もし、一点集中投資を繰り返して資産を膨らませる自信があるなら集中投資を選ぶのも良いでしょう。ただ、一般的な個人投資家は投資で勝ったり負けたりを繰り返しながら、やっとの思いで利益を積み上げます。分散投資ならば一つの投資先で損を出しても限定的です。別の利益が出ている資産で損を補填できます。
分散投資をするメリット・デメリット
分散投資をするメリット・デメリットをそれぞれ深掘りします。
分散投資のメリット
①リスクを抑えられる
・分散投資で得られる20%の利益
・集中投資で得られる20%の利益
この2つなら前者の分散投資で得られる20%の方が優れています。
「同じ20%なのに何故?」と疑問に思われた方もいるでしょう。なぜなら、分散投資の方が集中投資よりリスクを抑えたうえでのリターンだからです。資産運用の世界では利益を出すことも大切ですが、損をなるべく避ける
ことも同様に重要です。投資を長く続ければ続けるほど集中投資で大きく損をしてしまう可能性が高くなります。
長く投資を続けようと考えている人こそ分散投資はメリットがあります。
②パフォーマンスの良い銘柄を拾いやすくなる
分散投資をするとパフォーマンスの良い銘柄を拾いやすくなります。集中投資でパフォーマンスの良い銘柄を1本釣りするのは意外に難しいものです。絶対に伸びると思った銘柄が鳴かず飛ばずということも珍しくありません。しかし、分散投資で仮に10銘柄を選べるとしたら伸びる銘柄がポートフォリオに入りやすくなります。

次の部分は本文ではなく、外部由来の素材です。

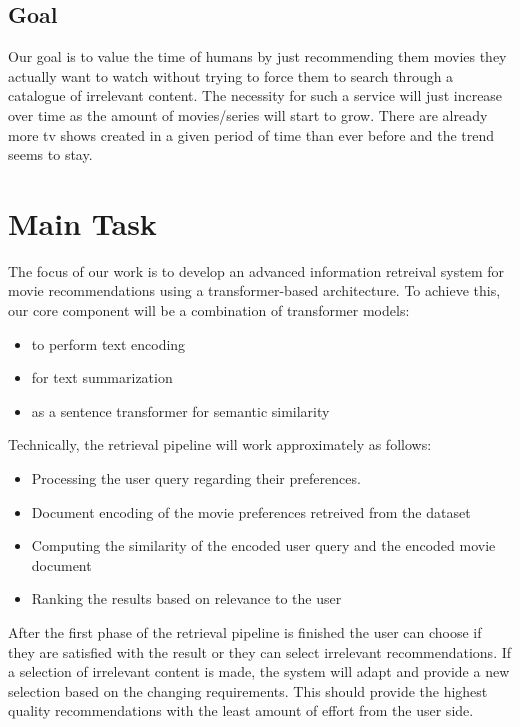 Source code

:\documentclass[11pt,a4paper]{article}
\begin{document}
  \subsection{Goal}
  Our goal is to value the time of humans by just recommending them movies they actually want to watch without trying to force them to search through a catalogue of irrelevant content.
  The necessity for such a service will just increase over time as the amount of movies/series will start to grow.
  There are already more tv shows created in a given period of time than ever before and the trend seems to stay.

  \section{Main Task}

  The focus of our work is to develop an advanced information retreival system for movie recommendations using a transformer-based architecture.
  To achieve this, our core component will be a combination of transformer models:
  \begin{itemize}
    \item to perform text encoding
    \item for text summarization
    \item as a sentence transformer for semantic similarity
  \end{itemize}

  \noindent Technically, the retrieval pipeline will work approximately as follows:
  \begin{itemize}
    \item Processing the user query regarding their preferences.
    \item Document encoding of the movie preferences retreived from the dataset
    \item Computing the similarity of the encoded user query and the encoded movie document
    \item Ranking the results based on relevance to the user
  \end{itemize}

  \noindent After the first phase of the retrieval pipeline is finished the user can choose if they are satisfied with the result or they can select irrelevant recommendations.
  If a selection of irrelevant content is made, the system will adapt and provide a new selection based on the changing requirements.
  This should provide the highest quality recommendations with the least amount of effort from the user side.
\end{document}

分散投資に損切りを組み合わせれば、10銘柄中、1〜2銘柄でも大きく伸びればトータルで利益を出しやすくなります。残りのプラスの銘柄が損失を補填する程度の利益になっても、1〜2本の大きく伸びた銘柄で十分、パフォーマンスを出すことが可能です。
分散投資のデメリット
①投資資金が少なすぎると恩恵が少ない
投資する資金が小さすぎる場合、分散してまでリスクを抑えるより集中投資で、短期間で高いリターンを狙う方が効率よく資産形成できることもあります。ただし、投資資金が少ない場合でも10銘柄に投資するところを4〜5銘柄に絞るなど、分散する度合いを変えることでリスクとリターンのバランスを調整できます。
②短期で稼ぐには不向き
投資は基本的に腰を据えて長い目でするものです。しかし、短期で決着をつけなければいけない場合、分散投資
のリターンでは目的を達成できないということもあるでしょう。ただ短期の場合、リスクに晒される期間は短くなるとはいえ、集中投資のリスクが高いことに変わりはなく投機的なポジションになりがちです。
分散投資をする方法【投資信託?個別株?】
分散投資を具体的にするにはどうすれば良いのかを
①投資信託・ETFを使う分散投資
②個別株を組み合わせて自分で分散投資
この2種類に分けて解説します。
①投資信託・ETF
投資信託やETFを使えば簡単に分散投資ができます。しかも個人では難しいS&P500の構成銘柄を全てバスケットで買ったり、高配当銘柄ばかりを集めたポートフォリオを丸ごと小口で買ったりもできます。近年、信託報酬が安く個人投資家に優しい投資信託が人気です。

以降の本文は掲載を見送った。